At Wethersfield Estate, in upstate New York, restoring the formal gardens involves dealing with emboldened pests and pathogens — but carefully, so visitors don’t see.

A walk through the formal gardens at Wethersfield Estate & Garden, in Amenia, N.Y., offers a dreamy escape back in time. The landscape, some 80 years in the making, conjures the Italian Renaissance and hints of ancient Greece.

But there is more than a grand history lesson embodied in its specimen trees, expanses of formal hedging and topiary, exquisitely sited terraces and cast of classical-style statuary.

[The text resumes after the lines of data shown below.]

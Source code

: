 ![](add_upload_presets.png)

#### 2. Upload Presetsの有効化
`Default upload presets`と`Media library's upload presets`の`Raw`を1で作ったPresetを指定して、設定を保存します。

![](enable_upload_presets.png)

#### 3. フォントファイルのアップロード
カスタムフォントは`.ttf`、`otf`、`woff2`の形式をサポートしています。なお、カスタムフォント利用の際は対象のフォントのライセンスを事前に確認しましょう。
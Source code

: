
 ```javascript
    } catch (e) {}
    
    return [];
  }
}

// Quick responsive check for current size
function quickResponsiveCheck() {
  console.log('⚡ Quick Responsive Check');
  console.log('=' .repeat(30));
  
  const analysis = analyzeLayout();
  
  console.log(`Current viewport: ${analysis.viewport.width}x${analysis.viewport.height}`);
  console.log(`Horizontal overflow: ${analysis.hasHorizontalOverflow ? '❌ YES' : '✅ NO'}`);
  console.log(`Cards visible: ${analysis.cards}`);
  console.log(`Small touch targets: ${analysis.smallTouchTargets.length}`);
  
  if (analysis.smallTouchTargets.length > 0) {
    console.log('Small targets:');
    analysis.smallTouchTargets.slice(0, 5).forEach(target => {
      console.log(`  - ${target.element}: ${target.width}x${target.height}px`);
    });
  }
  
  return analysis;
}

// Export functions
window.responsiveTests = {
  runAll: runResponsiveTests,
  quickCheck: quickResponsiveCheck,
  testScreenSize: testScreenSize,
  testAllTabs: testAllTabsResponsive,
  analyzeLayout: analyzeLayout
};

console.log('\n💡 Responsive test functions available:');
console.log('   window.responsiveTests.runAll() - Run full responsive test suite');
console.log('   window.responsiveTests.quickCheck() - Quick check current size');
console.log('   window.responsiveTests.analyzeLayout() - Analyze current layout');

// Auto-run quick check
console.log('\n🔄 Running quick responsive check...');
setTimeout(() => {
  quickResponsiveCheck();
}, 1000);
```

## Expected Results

While it may not occur to most visitors, the present moment of this remarkable scene raises some of horticulture’s most pressing questions about the future — issues that are not unique to Wethersfield, but shared by many historic landscapes and botanic gardens, as past and future tug at each other.

There is nothing new about the inherent tension in navigating the line between historic preservation and the urge to present visitors with fresh visual excitement. Today, though, there is added complexity.

How do you do all of this in the face of mounting pressure from pests and pathogens emboldened by a changing climate — particularly when some of them threaten the star players in gardens of other eras, like Wethersfield, with its majestic specimen European beech trees (Fagus sylvatica)?

Somehow Jeff Lynch, who joined as head gardener in March after nearly 10 years as grounds manager at the celebrated Chanticleer Garden, in Wayne, Pa., and his small but energetic creative team appear undaunted.